ついこの間「コンフィデンスマンJP」という映画を観に映画館に行って来ました。もともとはドラマが原作で、詐欺師たちが悪党をだますというようなストーリーで話題になっていますね。
先生が好きな小説でも、意図的に読者をだますようなテクニックが使われていることがあり、そのテクニックを叙述トリックと言います。
よく本屋さんで“最後の一行にあなたはだまされる”“2周目であなたは全てを理解する”というような帯を見たことがある人はいませんか。そういった本にはたいてい叙述トリックが使われています。

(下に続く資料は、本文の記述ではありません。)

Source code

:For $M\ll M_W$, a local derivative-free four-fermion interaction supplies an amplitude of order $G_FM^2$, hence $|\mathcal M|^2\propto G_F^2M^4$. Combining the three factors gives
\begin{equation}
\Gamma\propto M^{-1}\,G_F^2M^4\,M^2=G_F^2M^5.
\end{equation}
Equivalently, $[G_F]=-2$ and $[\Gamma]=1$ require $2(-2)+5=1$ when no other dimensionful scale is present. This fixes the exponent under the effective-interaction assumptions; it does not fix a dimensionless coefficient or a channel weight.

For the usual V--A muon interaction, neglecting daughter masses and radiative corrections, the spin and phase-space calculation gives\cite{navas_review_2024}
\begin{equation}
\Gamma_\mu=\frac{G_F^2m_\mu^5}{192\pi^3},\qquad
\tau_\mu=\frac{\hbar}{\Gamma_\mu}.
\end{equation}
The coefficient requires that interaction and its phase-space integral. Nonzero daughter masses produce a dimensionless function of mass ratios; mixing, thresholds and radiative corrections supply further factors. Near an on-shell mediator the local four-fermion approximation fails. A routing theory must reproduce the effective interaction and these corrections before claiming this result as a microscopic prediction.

叙述トリックと言われても、ピンと来ない人が多いと思うので、例を一つ。
例えば、佐藤さんが第1章では小学生、第2章では中学生、第3章では高校生、第4章では大学生と成長していく、ごく普通の話があったとします。ただし、名前は呼ばれず、名字で呼ばれます。(ここがポイント)
しかし、突然第5章で佐藤さんは2人いたという事が判明します。
どういう事か、2人の佐藤さんをそれぞれ佐藤さんA、佐藤さんBとすると、実は第1章、第3章は佐藤さんAについてのストーリー。第2章、第4章は佐藤さんBのストーリーと、実は別々の佐藤さんのストーリーが交互に進行していたのでした。
これは名字が同じなら、同じ人物だという無意識の思い込みを利用しています。叙述トリックはそんな思い込みを利用するなどして、意図的に誤った解釈(ミスリード)をさせ、最後に種明かしをして読者に驚きを与えるテクニックです。
代表的な作品としては道尾秀介「向日葵の咲かない夏」やアガサ・クリスティ「アクロイド殺し」などがありますが、本を読みなれていない人には、学生が登場人物の話が多く読みやすい綾崎隼の作品をオススメします。
ストーリーがおもしろい本を読むのもいいですが、たまにはあっと驚きだまされるような本を読んでみませんか。
目に見えるもの(文章)が真実とは限りません。だまされるかどうかはあなた次第です。